“大……大人,麻生龍生议员……被检察官带走了,原因是……”
“政治资金丑闻喔。”
通讯外的太宰治反客为主,开始在休息室内漫游闲逛,拆拆这里的机关,破坏那里的逃生通道,看起来像是在寻找什么,瞳孔里泛着冷然的光,破败了周身的亲和力。

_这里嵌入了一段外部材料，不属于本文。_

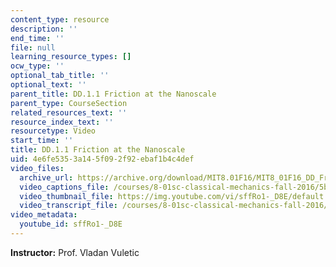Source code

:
 ```yaml
---
content_type: resource
description: ''
end_time: ''
file: null
learning_resource_types: []
ocw_type: ''
optional_tab_title: ''
optional_text: ''
parent_title: DD.1.1 Friction at the Nanoscale
parent_type: CourseSection
related_resources_text: ''
resource_index_text: ''
resourcetype: Video
start_time: ''
title: DD.1.1 Friction at the Nanoscale
uid: 4e6fe535-3a14-5f09-2f92-ebaf1b4c4def
video_files:
  archive_url: https://archive.org/download/MIT8.01F16/MIT8_01F16_DD_Friction_360p.mp4
  video_captions_file: /courses/8-01sc-classical-mechanics-fall-2016/5b342f033acb5a88ad624463d4e5f0a4_sffRo1-_D8E.vtt
  video_thumbnail_file: https://img.youtube.com/vi/sffRo1-_D8E/default.jpg
  video_transcript_file: /courses/8-01sc-classical-mechanics-fall-2016/d3b0568216fdea3971af3cd9f9daad3e_sffRo1-_D8E.pdf
video_metadata:
  youtube_id: sffRo1-_D8E
---
```


**Instructor:** Prof. Vladan Vuletic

像是知晓通讯里的人说了什么,太宰治笑眯眯地补充对方的未尽之言。随后双手一插兜,站在满地苍夷之中,好似以暇的等着宣传官做出反应。
脸上写满——“看我多贴心啊,现在我们可以放心的好好谈谈啦。”
宣传官挂断通讯,轻声叹气。
***
沈庭榆皱起眉,她从宣传官的发言中嗅出不对劲:他对于太宰的到来,似乎早有预料。
“你们是不是早就有过交流?”
宣传官双腿优雅交叠,抬手从容接过不知道从哪里来的胆子特别大的侍从递过来的茶,那侍从临走前看了沈庭榆好几眼,满脸「我靠,见到传说了」的兴奋和好奇。
听见沈庭榆的话,宣传官开始假笑:“rundown被不明人士篡改导致任务失败2次,gl8出故障十余次……一切都只是为了「告诉」我会面的日期,不得不说,他交流方式很独特。”
中原中也:“难怪你那段时间那么倒霉……”
宣传官不太想说话,哪有什么天生的水逆。
人为的添堵罢了。
沈庭榆迅速低头:“对不起,辛苦了。”
宣传官「哈哈」几声,瑰丽的面孔透露出沧桑,淡然道——“不辛苦。”
命苦。
***
宣传官把包装精美的礼盒递给坐在沙发对面的人,却发现对方迟迟没有接,鸢色的眼眸注视着那个礼盒,嘴角依然挂着微笑。
这倒让宣传官有些意外了,对方明里暗里和自己要这些东西,又是威逼又是利诱,结果到了现在却不敢拿?
宣传官注视着眼前的男人,然而未等他开口,太宰已经接过了那个礼盒,像是在拆解什么棘手的炸弹一样,慢条斯理的拆开。
他注意到太宰治在看清礼盒内的物品后,眼瞳猛然收缩了一瞬。那时刻太过短暂,以至于宣传官险些认为自己出现了幻觉。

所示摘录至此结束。